Survey: Investors Expect Banks To Meekly Over-Comply With Regulations Without Pushing Back On Anything
On Monday, as a bevy of banks were settling a zillion dollars of mortgage lawsuits and putting themselves on a path to (1) certainty and (2) giving money back to shareholders, Goldman released a research note with the results of a survey of investors' expectations of bank capital return.1 Here is what some sample of investors expect:
Total payouts are expected to increase to an average of 58% post-CCAR/CapPR from 43% in 2012. ... The survey results suggest the biggest increases in dividend payout ratios will be for Citi and Capital One, while PNC and Morgan Stanley are unlikely to meaningfully move higher. For buybacks, investors expect the biggest increase for BB&T and JP Morgan (vs. their actual buyback, not vs. 2012 approval levels), while there is little change expected for Morgan Stanley, Bank of New York and Northern Trust. ... Many of the banks with the most variability of responses are those that are coming off subdued capital deployment levels in 2012, including Capital One, Bank of America, Citigroup and Regions. Given the lack of consensus, it seems that regardless of the announcement, the market is likely to be “surprised”.

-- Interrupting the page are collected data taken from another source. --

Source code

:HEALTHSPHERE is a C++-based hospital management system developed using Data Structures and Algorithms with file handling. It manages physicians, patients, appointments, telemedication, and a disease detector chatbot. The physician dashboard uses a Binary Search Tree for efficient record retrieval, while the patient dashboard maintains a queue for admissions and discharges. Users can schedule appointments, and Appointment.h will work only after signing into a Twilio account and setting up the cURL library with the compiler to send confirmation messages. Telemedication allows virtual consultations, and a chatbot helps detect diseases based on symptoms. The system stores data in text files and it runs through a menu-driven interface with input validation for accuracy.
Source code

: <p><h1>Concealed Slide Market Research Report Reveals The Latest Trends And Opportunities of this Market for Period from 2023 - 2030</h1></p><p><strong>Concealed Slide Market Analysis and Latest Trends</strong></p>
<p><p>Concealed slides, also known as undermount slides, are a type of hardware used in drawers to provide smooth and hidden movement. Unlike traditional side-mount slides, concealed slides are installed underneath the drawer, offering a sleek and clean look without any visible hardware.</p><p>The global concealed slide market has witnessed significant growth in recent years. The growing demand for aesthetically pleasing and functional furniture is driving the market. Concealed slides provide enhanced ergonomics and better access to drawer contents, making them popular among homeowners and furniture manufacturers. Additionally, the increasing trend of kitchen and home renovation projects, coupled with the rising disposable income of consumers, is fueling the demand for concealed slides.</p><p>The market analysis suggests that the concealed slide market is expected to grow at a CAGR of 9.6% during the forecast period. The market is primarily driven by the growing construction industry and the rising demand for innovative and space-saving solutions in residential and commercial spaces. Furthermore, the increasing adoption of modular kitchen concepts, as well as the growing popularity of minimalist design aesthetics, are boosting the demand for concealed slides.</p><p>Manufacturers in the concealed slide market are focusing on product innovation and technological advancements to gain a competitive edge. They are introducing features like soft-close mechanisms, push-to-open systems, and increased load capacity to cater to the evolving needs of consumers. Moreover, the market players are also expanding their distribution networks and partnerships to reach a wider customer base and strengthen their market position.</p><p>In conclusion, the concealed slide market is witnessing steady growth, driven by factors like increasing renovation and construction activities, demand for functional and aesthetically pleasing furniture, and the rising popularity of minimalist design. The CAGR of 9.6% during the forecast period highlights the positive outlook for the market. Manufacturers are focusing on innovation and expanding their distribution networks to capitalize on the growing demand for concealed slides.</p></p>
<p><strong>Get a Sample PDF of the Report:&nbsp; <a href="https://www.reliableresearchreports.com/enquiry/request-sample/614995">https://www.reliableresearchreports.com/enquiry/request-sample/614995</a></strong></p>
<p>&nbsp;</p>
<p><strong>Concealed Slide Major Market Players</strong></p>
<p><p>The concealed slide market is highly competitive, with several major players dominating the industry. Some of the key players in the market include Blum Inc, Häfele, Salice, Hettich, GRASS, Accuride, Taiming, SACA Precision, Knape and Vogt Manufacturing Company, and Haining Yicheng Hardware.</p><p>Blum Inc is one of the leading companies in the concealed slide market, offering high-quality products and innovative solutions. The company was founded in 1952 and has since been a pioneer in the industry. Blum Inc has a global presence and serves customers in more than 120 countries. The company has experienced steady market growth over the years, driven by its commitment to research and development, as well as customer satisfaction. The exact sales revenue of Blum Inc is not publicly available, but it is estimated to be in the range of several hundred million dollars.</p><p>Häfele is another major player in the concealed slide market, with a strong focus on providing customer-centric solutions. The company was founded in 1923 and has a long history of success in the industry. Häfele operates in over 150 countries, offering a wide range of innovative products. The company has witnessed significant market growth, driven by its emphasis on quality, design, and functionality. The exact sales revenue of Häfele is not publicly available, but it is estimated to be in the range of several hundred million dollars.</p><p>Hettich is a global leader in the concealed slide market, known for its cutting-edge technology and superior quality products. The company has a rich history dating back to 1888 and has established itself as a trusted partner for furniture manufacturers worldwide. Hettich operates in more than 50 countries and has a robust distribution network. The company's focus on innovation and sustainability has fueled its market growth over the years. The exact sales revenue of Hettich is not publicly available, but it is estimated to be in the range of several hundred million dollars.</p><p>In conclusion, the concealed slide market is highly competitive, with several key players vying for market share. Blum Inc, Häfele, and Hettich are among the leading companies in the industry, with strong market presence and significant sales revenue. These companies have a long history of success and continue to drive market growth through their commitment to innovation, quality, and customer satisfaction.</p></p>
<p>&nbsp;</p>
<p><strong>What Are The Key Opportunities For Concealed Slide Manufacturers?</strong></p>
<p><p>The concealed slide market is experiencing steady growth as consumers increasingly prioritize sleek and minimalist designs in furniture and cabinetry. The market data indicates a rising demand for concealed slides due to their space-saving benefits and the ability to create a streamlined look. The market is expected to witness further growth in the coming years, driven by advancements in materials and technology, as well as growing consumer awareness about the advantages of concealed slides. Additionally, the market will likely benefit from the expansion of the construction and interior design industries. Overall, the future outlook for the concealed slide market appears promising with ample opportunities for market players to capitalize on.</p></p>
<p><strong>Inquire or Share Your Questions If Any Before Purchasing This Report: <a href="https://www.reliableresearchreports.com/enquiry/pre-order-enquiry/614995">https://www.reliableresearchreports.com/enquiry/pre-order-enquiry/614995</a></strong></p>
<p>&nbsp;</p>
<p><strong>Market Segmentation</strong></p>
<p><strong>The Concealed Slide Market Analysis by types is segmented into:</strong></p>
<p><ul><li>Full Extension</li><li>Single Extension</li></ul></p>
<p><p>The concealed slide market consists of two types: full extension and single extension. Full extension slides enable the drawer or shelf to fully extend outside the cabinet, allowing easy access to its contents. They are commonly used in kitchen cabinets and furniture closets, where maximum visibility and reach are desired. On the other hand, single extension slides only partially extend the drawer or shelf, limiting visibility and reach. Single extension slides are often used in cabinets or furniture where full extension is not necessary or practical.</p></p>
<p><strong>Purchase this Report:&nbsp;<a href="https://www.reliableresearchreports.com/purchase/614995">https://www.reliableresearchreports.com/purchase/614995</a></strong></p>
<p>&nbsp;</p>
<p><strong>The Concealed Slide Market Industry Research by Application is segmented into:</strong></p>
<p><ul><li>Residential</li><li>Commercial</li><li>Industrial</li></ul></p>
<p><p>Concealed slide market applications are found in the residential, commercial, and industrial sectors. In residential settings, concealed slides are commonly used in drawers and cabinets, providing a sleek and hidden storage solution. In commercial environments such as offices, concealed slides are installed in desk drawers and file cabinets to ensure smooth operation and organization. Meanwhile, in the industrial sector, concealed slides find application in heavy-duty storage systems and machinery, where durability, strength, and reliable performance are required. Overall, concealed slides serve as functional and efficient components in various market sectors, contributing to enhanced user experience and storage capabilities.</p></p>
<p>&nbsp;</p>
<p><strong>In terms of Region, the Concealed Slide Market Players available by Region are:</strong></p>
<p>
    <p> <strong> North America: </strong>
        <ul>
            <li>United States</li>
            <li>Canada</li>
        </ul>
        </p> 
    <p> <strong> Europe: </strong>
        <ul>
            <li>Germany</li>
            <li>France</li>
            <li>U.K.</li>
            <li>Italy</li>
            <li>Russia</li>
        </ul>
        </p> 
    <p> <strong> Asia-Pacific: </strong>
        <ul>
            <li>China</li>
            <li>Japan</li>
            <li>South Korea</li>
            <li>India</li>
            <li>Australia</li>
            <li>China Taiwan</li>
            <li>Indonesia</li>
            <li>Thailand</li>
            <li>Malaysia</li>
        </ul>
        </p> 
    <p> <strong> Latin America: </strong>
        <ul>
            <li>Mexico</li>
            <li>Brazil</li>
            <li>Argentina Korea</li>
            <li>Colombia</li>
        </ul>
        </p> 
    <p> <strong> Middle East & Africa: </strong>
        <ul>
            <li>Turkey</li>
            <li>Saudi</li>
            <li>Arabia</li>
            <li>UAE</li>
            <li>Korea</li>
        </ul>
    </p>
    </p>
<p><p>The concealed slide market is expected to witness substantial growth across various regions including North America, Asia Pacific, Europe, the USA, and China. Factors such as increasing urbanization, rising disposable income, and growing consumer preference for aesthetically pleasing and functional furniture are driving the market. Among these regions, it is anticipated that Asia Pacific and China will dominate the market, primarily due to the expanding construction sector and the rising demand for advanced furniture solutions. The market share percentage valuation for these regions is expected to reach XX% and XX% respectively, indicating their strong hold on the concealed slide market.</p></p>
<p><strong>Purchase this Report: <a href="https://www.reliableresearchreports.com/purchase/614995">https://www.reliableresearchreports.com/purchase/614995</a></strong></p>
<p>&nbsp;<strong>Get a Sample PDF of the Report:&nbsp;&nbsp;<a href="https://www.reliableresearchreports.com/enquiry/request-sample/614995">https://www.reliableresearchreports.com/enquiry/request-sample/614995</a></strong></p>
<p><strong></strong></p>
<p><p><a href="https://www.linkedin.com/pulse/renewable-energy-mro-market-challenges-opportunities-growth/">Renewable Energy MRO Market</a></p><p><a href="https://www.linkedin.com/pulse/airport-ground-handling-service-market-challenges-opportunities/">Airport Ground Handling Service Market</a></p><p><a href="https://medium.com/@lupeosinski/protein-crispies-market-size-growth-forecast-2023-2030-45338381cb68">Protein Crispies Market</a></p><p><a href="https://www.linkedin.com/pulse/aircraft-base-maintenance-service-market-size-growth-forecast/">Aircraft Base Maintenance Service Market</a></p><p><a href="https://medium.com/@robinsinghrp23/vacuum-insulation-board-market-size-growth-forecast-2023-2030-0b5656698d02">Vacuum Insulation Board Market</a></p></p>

I too prefer to order my life so that I'm surprised by everything.2
Anyway the interesting/disappointing part for me is what investors thought about what GS calls the "Mulligan rule." This refers to the fact that, in the 2012 bank stress tests, banks asked regulators for approval to return an amount of capital, and if the regulators said no then the banks basically couldn't do anything (ex regular dividends etc.) for another year, but in the 2013 tests if the regulators say no the banks can go back and ask once more for another, lower amount of capital return. I was pretty bullish on this: the do-over gives you a chance to be more aggressive once, and scale back if regulators say no, so you'd think that at least some banks would be aggressive and get away with it, while others will be too aggressive and have to cut back to a more moderate capital return but still no harm no foul. Or so I would think. I am in the minority:
And here, conveniently, is why banks wouldn't be aggressive - because their own shareholders would get mad at them for being too aggressive:
Isn't this disappointing? If a bank asks to return $10X of capital to shareholders, gets rejected by regulators, and compromises at $8X, there are two ways of looking at it:
- Management did its job - of trying to maximize returns to shareholders - but was thwarted by regulators doing their job, of, y'know, regulating that, which is how things are supposed to be; or
- Management's job was predicting, and getting along with, its regulators, and getting this wrong and being forced to take the slightly humiliating make-up test is an indication that management is not good at that job.
The first theory is kind of how, like, everything else works: regulators propose prudential rules that require banks to hold lots of capital, reduce risky activities, etc., and bank managements quietly but zealously lobby to pare back those rules to allow them to take more risks on behalf of shareholders. It's an adversarial system: the banks probably want too much risk-taking, the regulators probably want too little, and they meet in the middle. As, like, a world, you might not be too keen this structure - it might depend on whether or not you think that a fight between banks and regulators would be a fair fight - but as shareholders, why should you care? Shouldn't you want management working for you, and trust regulators to shut off anything too egregious?
But the second theory is what shareholders seem to actually think, at least about the stress tests. If you're a bank it may be smart to lobby behind the scenes to loosen regulations and free up more capital to return to shareholders. But it's dumb to look overly aggressive in front of your regulator. The business you're in isn't maximizing returns to shareholders as much as it is optimizing regulatory relationships. If you get the second one right, the first will follow.
1.Goldman Sachs Equity Research, "Investor expectations high for 2013 CCAR/CapPR results, particularly for dividends," January 7, 2013. Sorry no link.
2.But then I am not an efficient market. Nor, I guess, are the 50 investors GS surveyed. One neat thing is that the GS researchers look at option implied dividends and finds that they are 17% below survey expectations, particularly on Citi where options imply a 3% dividend payout ratio and the survey expects 11%. What does this mean? Did GS survey a particularly optimistic group of investors? Are option implied dividends only sort of a thing? Or, when presented with a survey asking "how much will [Bank] pay out," are investors in [Bank] likely to interpret the question as "how much would you like [Bank] to pay out?"? Since after all [Bank] would hate to disappoint investor expectations. Etc.